Columns: https://docs.google.com/spreadsheets/d/1S4sJ00akQqFTEKyGaVaC3XsCYDHh1xhaLtk58Di68Kk/edit?usp=sharing

Note: Its not clear if the special XML charactes in columns should be escaped. The current implementation of SEC doesn't escape them (respectively any escaping is removed). tagMG4JMultiproc.py doesn't escape them too. On the other hand it leaves escaping on the input ( only partial - probably just some columns).

If columns are changed, you have to change:

Daemon replying to requests (Servers running over indexes)

Runs:

 cd /mnt/data/indexes/CC-2015-18/final
 java -cp $(echo ./processing_steps/7/mg4j/*.jar | tr ' ' ':') it.unimi.di.big.mg4j.query.HttpJsonServer -p 12000 /mnt/data/indexes/CC-2015-18/final/collPart001.collection

Script for parallel execution on multiple servers:

Launches deamonds replying to requests.

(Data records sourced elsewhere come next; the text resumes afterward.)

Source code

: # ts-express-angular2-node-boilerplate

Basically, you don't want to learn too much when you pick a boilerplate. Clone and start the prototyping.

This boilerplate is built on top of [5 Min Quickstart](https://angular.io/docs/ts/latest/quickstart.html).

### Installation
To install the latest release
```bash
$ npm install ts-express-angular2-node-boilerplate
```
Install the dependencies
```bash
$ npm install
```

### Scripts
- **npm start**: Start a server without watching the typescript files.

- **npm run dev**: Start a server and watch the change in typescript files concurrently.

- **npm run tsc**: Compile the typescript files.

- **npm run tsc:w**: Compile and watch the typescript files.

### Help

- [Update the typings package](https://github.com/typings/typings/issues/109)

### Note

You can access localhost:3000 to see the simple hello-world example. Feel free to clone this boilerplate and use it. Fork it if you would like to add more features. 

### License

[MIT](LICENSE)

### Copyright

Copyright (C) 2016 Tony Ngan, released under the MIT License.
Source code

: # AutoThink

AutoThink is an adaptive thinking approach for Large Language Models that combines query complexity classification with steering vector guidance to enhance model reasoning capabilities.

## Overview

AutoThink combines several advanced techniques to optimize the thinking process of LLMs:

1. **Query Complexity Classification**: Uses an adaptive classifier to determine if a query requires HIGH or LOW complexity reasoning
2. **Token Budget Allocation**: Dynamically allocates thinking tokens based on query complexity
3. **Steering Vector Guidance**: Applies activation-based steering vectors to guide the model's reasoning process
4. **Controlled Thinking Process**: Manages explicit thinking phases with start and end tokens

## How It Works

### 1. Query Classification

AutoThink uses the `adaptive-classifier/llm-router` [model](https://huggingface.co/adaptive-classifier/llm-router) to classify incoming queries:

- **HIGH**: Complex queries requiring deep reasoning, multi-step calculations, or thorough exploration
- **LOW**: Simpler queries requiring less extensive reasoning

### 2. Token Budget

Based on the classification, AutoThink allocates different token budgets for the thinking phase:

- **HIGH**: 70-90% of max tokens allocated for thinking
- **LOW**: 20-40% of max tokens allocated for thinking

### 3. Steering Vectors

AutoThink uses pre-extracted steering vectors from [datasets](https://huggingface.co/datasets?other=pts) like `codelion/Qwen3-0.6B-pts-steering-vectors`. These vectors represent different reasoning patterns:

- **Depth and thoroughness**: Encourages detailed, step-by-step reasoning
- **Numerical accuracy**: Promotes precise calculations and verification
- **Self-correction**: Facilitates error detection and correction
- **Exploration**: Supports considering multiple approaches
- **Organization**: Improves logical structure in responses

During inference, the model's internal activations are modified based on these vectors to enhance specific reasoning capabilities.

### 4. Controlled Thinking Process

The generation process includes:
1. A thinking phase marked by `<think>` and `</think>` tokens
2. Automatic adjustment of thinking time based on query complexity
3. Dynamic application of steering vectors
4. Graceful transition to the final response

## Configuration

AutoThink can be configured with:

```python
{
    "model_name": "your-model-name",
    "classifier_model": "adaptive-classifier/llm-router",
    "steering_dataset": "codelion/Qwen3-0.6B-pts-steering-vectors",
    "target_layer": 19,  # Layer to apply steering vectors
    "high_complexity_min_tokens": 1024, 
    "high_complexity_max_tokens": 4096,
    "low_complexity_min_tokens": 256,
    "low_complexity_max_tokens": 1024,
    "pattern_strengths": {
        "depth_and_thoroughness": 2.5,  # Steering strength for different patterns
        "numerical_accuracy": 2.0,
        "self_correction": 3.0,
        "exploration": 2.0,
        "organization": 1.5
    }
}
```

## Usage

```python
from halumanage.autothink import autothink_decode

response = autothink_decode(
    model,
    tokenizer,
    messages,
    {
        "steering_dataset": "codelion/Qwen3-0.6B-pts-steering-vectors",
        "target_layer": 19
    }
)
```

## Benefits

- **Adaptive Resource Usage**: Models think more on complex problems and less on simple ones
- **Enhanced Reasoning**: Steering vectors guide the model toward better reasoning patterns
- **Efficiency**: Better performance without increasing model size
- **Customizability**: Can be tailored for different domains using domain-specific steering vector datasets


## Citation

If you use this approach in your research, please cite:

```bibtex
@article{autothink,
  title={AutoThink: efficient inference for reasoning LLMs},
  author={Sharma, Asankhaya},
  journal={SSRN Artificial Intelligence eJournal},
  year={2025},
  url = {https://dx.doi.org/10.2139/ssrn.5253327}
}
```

Starting takes place in the screen and parameter start must be set. Without parameter prints the state of screens and daemons . The stop termiantes screens .

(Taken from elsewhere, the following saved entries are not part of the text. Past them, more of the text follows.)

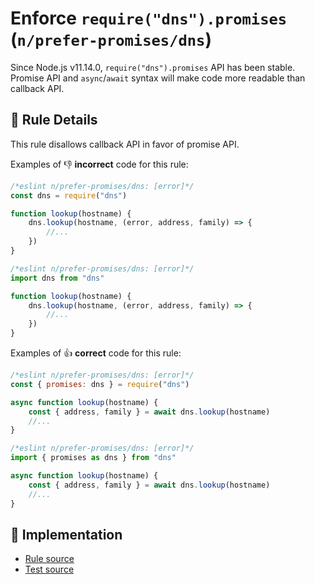# Enforce `require("dns").promises` (`n/prefer-promises/dns`)

<!-- end auto-generated rule header -->

Since Node.js v11.14.0, `require("dns").promises` API has been stable.
Promise API and `async`/`await` syntax will make code more readable than callback API.

## 📖 Rule Details

This rule disallows callback API in favor of promise API.

Examples of 👎 **incorrect** code for this rule:

```js
/*eslint n/prefer-promises/dns: [error]*/
const dns = require("dns")

function lookup(hostname) {
    dns.lookup(hostname, (error, address, family) => {
        //...
    })
}
```

```js
/*eslint n/prefer-promises/dns: [error]*/
import dns from "dns"

function lookup(hostname) {
    dns.lookup(hostname, (error, address, family) => {
        //...
    })
}
```

Examples of 👍 **correct** code for this rule:

```js
/*eslint n/prefer-promises/dns: [error]*/
const { promises: dns } = require("dns")

async function lookup(hostname) {
    const { address, family } = await dns.lookup(hostname)
    //...
}
```

```js
/*eslint n/prefer-promises/dns: [error]*/
import { promises as dns } from "dns"

async function lookup(hostname) {
    const { address, family } = await dns.lookup(hostname)
    //...
}
```

## 🔎 Implementation

- [Rule source](https://github.com/eslint-community/eslint-plugin-n/tree/lib/rules/prefer-promises/dns.js)
- [Test source](https://github.com/eslint-community/eslint-plugin-n/tree/tests/lib/rules/prefer-promises/dns.js)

 ./processing_steps/7/daemon.py

Use of the script :

 ./daemon.py [start|stop|restart] -i INPUT_DIRECTORY [-s SERVERS_FILE] [-e ERRORS_LOG_FILE] [-b BINARY]
 
 -i   --input     input directory (automaticaly adds /final/ to the end of path)
 -p   --port      port (default is 12000)
 -s   --servers   file containing list of servers where each line is hostname of one machine, if line contains tabulatorit is
                  treated as separator and hostname is text before the separator (it is for compatibility of this configuration
                  file with scripts in which you can specify the number of threads for a particular machine, there is a possible format: HOSTNAME \t THREADS for each line) 
 -e   --errors    if it is set errors are logged to this file with current date and time
 -b   --binary    path to directory containing .jar files (default is /mnt/data/wikipedia/scripts/mg4j/)

Examples:

 ./daemon.py -i /mnt/data/indexes/CC-2015-18/final -s ~/servers start
 # Runs screens where is deamon above collection in directory /mnt/data/indexes/CC-2015-18/final
 # on machines in file ~/servers
 ./daemon.py -s ~/servers
 # displays the status of running screens and deamons on all machines in file ~/servers
 ./daemon.py -s ~/servers stop
 # terminates screens on all machines in file ~/servers

8. a) Commandline query tool

The source codes of program are in a directory:

 ./processing_steps/8a/mg4jquery

Compilation:

 JAVA_HOME=/usr/lib/jvm/java-8-oracle/; mvn clean compile assembly:single

Examples of launching:

 JAVA_HOME=/usr/lib/jvm/java-8-oracle/; java -jar mg4jquery-0.0.1-SNAPSHOT-jar-with-dependencies.jar -h ../../servers.txt -m ../src/main/java/mg4jquery/mapping.xml -s ../src/main/java/mg4jquery/config.xml  -q "\"was killed\""
 JAVA_HOME=/usr/lib/jvm/java-8-oracle/; java -jar mg4jquery-0.0.1-SNAPSHOT-jar-with-dependencies.jar -h ../../servers.txt -m ../src/main/java/mg4jquery/mapping.xml -s ../src/main/java/mg4jquery/config.xml  -q "1:nertag:person < 2:nertag:person" -c "1.nerid != 2.nerid"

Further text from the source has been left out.